Par rapport aux voix qui s’élèvent contre cette politique, il a déclaré : ‘’On a raison de dire qu’il faut se méfier ; qu’il ne faut pas qu’on soit prisonnier de la dette, mais il y a de bonnes et de mauvaises dettes. S’endetter pour cela a un sens. Et de toutes les façons, tout le monde s’endette vis-à-vis de la Chine. Ce n’est pas pour rien qu’elle est la deuxième puissance économique mondiale (…)’’.
Pour sa part, l’ancien ministre des Affaires étrangères, du Sénégal, Cheikh Tidiane Gadio, a estimé que refonder le lien entre l’Europe et l’Afrique prendra du temps à cause du passif humanitaire lié à l’esclavage, la colonisation et le post-colonialisme.
Selon lui, il faut ‘’inventer une nouvelle relation’’ et ‘’ne pas vivre dans l’amertume’’.
Les Africains peuvent prendre leur destin en main grâce aux nombreux atouts dont regorge le continent, de l’avis de M. Gadio.
Défaut de leadership
‘’Nous avons tout. Nous sommes le continent potentiellement le plus riche du monde. On a un milliard de jeunes, des terres qui nous permettent de nous nourrir. On a toutes les ressources naturelles du monde. Il nous manque juste un leadership’’, a-t-il dit.
Selon lui, l’Afrique doit réfléchir et régler elle-même ses propres problèmes.
‘’Nous sommes des adultes. Nous voulons prendre notre destin en main.
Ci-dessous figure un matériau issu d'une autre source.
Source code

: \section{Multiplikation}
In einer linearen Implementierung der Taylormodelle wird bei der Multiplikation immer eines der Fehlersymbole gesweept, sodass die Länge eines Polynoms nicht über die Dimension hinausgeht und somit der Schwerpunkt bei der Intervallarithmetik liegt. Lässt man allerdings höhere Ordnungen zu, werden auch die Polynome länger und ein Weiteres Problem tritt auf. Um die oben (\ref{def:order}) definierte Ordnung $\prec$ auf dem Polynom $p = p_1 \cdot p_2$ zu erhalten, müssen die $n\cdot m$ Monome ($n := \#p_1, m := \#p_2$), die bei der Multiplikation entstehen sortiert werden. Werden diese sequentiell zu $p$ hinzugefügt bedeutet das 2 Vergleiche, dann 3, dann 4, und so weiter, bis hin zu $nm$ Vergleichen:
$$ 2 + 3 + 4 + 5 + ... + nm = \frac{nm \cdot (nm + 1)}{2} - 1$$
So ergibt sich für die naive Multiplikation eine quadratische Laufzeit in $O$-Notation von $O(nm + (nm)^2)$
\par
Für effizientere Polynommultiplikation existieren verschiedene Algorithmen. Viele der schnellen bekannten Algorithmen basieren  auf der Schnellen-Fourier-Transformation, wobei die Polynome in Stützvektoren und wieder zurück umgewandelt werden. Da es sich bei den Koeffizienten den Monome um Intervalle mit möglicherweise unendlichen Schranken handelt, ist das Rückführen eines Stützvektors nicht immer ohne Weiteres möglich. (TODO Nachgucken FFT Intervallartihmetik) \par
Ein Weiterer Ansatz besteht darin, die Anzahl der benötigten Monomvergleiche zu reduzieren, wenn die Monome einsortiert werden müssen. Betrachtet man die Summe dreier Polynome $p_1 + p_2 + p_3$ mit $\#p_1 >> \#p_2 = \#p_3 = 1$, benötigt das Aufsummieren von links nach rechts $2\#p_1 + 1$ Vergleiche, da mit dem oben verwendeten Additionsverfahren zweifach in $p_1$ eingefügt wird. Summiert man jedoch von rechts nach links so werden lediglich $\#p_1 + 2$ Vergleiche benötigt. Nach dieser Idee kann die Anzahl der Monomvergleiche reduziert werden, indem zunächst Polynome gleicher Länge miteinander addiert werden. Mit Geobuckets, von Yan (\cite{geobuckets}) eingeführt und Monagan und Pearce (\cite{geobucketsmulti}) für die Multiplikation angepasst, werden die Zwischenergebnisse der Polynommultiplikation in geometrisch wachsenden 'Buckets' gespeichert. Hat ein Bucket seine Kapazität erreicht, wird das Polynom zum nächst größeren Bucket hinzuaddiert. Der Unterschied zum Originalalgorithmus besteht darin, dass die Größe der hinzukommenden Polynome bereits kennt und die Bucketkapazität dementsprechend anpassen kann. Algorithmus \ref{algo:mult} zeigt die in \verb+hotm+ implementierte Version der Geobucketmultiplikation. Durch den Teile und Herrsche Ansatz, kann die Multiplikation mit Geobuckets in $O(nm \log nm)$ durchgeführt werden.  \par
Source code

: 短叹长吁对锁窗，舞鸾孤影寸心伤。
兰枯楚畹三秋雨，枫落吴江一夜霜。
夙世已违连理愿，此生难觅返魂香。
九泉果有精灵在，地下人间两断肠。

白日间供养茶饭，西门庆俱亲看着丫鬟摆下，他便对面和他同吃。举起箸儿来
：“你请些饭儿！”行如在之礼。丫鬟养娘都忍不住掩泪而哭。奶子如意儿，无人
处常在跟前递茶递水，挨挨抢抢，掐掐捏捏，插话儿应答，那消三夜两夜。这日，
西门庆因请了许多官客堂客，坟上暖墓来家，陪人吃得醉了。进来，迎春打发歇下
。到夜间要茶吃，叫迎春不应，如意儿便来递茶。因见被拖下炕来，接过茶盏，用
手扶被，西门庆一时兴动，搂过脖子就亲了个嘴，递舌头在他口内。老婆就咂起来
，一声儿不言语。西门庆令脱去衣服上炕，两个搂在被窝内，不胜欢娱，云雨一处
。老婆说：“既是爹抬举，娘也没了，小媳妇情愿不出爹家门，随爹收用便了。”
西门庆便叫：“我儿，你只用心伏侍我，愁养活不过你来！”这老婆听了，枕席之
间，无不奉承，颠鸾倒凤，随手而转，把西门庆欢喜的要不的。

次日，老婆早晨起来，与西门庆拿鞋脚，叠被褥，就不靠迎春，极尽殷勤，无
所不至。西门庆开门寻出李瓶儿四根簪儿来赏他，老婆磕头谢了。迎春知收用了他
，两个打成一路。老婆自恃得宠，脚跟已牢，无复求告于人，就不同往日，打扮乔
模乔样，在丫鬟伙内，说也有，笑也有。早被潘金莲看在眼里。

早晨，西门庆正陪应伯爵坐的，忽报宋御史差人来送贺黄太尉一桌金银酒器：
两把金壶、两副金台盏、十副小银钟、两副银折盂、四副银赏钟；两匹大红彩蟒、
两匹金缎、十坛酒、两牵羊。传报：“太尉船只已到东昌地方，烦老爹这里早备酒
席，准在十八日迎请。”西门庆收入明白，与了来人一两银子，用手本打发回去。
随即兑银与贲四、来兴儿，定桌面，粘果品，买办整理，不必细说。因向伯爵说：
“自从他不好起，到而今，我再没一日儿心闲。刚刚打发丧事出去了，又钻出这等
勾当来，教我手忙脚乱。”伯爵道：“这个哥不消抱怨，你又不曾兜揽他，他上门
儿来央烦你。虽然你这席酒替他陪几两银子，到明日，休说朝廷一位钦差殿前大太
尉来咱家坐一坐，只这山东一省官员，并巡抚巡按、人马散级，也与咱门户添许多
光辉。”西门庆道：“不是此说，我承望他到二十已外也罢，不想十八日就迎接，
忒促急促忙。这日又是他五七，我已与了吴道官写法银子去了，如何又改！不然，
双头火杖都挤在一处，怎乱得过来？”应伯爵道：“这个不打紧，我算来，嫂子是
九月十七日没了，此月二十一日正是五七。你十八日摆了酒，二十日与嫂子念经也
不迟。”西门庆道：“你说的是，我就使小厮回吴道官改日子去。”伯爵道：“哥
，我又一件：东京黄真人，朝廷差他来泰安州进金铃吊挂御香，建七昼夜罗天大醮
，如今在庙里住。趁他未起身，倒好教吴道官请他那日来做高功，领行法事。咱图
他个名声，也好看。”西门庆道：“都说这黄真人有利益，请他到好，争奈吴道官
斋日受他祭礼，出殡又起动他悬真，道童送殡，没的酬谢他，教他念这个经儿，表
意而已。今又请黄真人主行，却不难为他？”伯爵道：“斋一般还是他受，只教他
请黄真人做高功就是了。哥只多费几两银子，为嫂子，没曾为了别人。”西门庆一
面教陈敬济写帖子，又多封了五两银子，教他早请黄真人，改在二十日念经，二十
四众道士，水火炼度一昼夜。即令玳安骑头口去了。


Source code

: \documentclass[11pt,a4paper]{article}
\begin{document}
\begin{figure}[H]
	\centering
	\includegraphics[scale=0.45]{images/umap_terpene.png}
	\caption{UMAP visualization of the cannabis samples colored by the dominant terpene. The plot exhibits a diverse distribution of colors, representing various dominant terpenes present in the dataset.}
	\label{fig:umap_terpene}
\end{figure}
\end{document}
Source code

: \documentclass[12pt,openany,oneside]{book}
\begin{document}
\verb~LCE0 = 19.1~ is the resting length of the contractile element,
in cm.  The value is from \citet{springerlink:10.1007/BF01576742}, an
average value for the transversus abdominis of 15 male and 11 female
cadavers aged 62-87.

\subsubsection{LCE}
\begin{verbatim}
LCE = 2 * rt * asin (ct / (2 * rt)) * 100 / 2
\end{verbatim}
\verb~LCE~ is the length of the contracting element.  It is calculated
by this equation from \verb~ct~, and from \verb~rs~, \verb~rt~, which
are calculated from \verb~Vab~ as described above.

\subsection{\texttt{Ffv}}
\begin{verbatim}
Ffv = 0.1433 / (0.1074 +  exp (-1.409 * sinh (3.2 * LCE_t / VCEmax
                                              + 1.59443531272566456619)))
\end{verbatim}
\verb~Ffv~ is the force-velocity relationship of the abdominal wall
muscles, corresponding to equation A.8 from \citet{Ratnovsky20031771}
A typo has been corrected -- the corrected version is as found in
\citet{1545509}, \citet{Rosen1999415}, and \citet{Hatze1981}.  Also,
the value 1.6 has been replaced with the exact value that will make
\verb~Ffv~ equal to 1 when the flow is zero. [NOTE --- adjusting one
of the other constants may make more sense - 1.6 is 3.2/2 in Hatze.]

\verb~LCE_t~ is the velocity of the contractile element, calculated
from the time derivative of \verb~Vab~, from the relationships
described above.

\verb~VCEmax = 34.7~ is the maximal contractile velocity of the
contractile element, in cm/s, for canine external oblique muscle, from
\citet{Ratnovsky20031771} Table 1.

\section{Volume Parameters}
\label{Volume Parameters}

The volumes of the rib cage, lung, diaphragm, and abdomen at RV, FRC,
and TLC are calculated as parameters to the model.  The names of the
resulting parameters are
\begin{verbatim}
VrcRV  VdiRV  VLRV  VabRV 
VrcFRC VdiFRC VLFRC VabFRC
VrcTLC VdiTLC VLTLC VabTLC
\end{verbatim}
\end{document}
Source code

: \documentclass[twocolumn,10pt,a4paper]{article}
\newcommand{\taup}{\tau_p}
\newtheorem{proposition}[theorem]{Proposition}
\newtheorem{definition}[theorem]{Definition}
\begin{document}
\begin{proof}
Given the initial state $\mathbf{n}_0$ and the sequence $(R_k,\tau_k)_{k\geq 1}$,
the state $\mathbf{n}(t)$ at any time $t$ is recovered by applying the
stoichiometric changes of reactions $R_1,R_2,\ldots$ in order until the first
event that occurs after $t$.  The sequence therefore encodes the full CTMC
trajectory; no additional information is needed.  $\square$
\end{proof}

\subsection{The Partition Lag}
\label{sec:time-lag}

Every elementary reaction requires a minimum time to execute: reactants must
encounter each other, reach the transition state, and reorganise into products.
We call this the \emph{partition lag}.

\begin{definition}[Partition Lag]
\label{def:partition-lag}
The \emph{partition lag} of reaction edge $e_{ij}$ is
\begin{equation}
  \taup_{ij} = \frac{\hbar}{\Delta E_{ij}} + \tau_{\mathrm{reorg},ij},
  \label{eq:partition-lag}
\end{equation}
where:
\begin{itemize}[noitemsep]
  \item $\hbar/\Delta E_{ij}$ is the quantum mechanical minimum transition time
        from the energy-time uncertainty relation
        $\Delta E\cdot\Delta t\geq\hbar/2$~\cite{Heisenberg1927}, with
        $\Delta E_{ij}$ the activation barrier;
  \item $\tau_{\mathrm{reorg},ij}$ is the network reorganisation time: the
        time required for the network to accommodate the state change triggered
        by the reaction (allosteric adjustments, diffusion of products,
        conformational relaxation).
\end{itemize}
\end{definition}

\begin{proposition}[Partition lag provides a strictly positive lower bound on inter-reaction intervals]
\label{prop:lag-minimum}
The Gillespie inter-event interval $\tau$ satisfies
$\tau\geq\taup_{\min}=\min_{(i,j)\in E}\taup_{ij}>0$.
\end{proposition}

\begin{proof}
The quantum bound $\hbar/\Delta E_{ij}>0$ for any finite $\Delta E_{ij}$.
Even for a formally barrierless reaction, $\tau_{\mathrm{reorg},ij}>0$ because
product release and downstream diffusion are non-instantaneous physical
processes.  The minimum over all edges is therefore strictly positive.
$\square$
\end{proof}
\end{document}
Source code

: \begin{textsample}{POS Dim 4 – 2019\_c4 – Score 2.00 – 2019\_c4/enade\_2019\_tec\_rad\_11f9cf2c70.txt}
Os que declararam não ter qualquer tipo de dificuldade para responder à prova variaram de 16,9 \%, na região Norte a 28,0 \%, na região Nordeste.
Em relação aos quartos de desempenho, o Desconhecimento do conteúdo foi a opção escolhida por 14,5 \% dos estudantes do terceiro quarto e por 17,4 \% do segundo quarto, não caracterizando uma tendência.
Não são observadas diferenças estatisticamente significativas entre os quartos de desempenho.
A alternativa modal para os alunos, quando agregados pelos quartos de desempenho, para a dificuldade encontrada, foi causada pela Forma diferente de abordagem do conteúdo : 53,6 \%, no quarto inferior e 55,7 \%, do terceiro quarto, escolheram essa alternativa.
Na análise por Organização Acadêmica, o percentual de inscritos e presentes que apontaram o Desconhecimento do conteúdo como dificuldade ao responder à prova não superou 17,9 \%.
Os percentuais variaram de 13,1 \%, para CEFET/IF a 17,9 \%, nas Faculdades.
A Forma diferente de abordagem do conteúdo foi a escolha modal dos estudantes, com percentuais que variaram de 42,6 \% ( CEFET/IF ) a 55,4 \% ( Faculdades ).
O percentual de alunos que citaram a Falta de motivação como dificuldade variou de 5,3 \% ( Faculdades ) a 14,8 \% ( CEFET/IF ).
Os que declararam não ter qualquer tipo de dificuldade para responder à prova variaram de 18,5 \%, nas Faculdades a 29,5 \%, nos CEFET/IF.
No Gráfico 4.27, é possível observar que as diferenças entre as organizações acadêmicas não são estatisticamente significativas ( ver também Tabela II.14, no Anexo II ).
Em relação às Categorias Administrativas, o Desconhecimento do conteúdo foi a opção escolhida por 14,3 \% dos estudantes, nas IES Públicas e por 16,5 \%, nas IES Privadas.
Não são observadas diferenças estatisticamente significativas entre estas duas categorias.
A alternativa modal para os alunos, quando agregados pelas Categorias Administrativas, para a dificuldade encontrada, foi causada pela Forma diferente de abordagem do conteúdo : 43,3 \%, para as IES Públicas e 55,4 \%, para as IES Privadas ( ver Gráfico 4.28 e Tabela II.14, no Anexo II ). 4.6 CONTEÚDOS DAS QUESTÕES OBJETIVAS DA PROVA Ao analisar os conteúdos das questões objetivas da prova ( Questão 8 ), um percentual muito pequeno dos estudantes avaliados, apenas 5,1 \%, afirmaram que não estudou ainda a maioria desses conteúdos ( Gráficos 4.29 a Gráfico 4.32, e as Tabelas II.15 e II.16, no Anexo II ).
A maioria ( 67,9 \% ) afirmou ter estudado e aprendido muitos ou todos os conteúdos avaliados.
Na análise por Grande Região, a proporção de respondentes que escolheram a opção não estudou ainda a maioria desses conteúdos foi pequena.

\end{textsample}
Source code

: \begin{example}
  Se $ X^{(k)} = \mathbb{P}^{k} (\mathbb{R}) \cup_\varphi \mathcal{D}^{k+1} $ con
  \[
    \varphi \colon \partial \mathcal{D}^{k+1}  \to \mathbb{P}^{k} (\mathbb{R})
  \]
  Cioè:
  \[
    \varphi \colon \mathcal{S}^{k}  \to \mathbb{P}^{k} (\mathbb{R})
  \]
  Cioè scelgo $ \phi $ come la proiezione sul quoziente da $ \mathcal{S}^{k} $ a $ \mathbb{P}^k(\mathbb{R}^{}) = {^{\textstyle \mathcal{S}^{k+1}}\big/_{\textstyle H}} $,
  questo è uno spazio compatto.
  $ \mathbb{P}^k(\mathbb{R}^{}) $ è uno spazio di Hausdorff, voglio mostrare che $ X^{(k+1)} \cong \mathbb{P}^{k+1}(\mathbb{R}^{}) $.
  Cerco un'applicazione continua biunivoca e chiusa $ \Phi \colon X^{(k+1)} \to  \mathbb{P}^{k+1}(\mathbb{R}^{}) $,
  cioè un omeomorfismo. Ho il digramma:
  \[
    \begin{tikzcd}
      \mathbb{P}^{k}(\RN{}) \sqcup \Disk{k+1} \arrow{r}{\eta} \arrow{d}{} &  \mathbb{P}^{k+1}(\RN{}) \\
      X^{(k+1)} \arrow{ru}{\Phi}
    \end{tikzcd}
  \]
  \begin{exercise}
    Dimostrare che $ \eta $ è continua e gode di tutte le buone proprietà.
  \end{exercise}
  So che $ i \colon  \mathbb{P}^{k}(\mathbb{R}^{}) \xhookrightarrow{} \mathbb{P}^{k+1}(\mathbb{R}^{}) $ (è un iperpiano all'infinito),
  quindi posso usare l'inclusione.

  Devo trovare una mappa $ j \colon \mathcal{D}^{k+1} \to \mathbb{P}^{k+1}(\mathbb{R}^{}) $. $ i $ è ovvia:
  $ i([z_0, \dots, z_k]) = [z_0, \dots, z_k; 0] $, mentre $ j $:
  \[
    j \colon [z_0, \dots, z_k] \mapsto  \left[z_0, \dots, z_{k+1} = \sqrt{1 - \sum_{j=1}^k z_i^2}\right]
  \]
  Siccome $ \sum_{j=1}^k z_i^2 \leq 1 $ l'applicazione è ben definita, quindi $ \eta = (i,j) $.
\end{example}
Nous voulons régler nos problèmes, qu’on arrête de réfléchir pour nous’’, a-t-il exhorté, déplorant l’existence de ‘’20 vingt stratégies’’ pour le règlement de la crise sécuritaire au Sahel.
Il a déclaré que ‘’vingt stratégies Sahel ont effondré le Sahel’’. Reprenant une expression des jeunes en guise de conclusion, il a dit : ‘’Tout ce qui se fait pour nous, sans nous, se fait contre nous’’.